# [DIRECTIONS FOR THIS TASK]
Nothing but the lines below between the line holding "- [Third Normal" and the line holding "## Sebenernya normalisasi tuh apaan?", inclusive, should appear in the answer, each set down exactly.

(RECORDS SUPPLIED Opens)

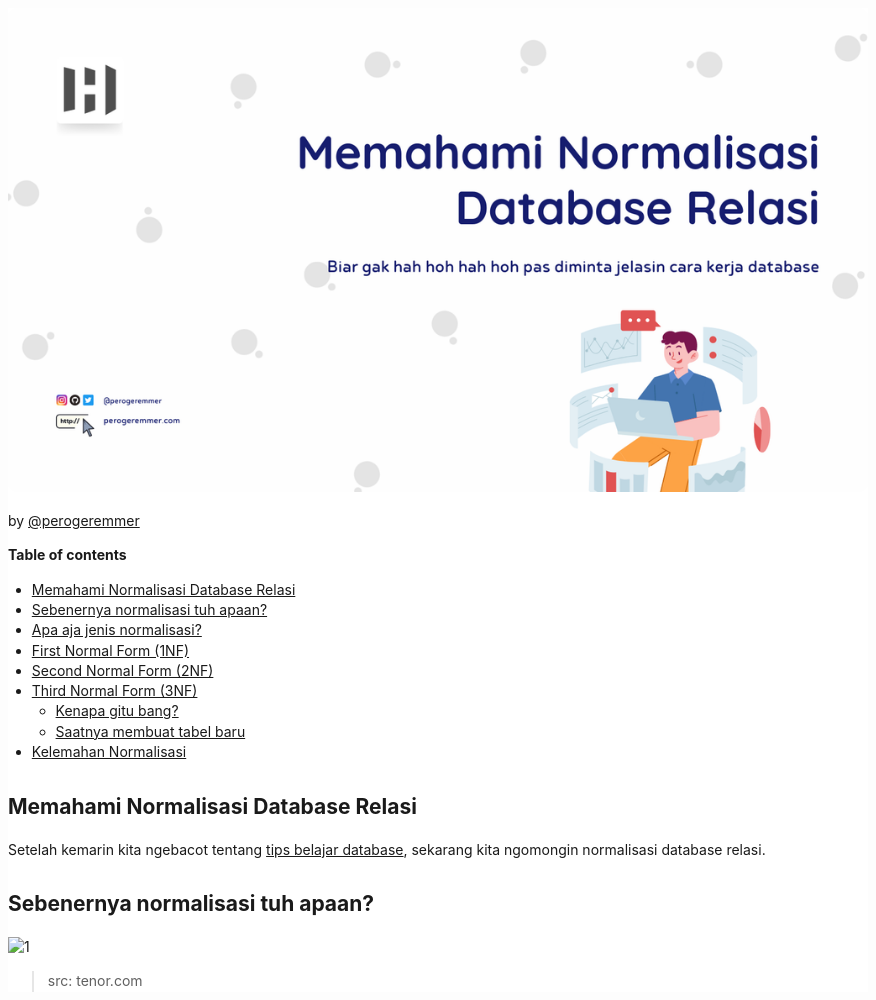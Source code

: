 <img src="assets/memahami-normalisasi-database-relasi/6d51d6f8-e5e9-4c53-8ff9-8fe607199c79.png" style="border-radius:10px;" />

<br/>

by [@perogeremmer](https://twitter.com/perogeremmer)

**Table of contents**

- [Memahami Normalisasi Database Relasi](#memahami-normalisasi-database-relasi)
- [Sebenernya normalisasi tuh apaan?](#sebenernya-normalisasi-tuh-apaan)
- [Apa aja jenis normalisasi?](#apa-aja-jenis-normalisasi)
- [First Normal Form (1NF)](#first-normal-form-1nf)
- [Second Normal Form (2NF)](#second-normal-form-2nf)
- [Third Normal Form (3NF)](#third-normal-form-3nf)
  - [Kenapa gitu bang?](#kenapa-gitu-bang)
  - [Saatnya membuat tabel baru](#saatnya-membuat-tabel-baru)
- [Kelemahan Normalisasi](#kelemahan-normalisasi)

## Memahami Normalisasi Database Relasi

Setelah kemarin kita ngebacot tentang [tips belajar database](../insight/career/tips-belajar-database-relasional.md), sekarang kita ngomongin normalisasi database relasi.

## Sebenernya normalisasi tuh apaan?

![1](https://media.tenor.com/Gv1cMkqev0wAAAAC/anime-confused.gif)

> src: tenor.com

(RECORDS SUPPLIED Closes)

# [EXERCISE RESPONSE]
- [Third Normal Form (3NF)](#third-normal-form-3nf)
  - [Kenapa gitu bang?](#kenapa-gitu-bang)
  - [Saatnya membuat tabel baru](#saatnya-membuat-tabel-baru)
- [Kelemahan Normalisasi](#kelemahan-normalisasi)

## Memahami Normalisasi Database Relasi

Setelah kemarin kita ngebacot tentang [tips belajar database](../insight/career/tips-belajar-database-relasional.md), sekarang kita ngomongin normalisasi database relasi.

## Sebenernya normalisasi tuh apaan?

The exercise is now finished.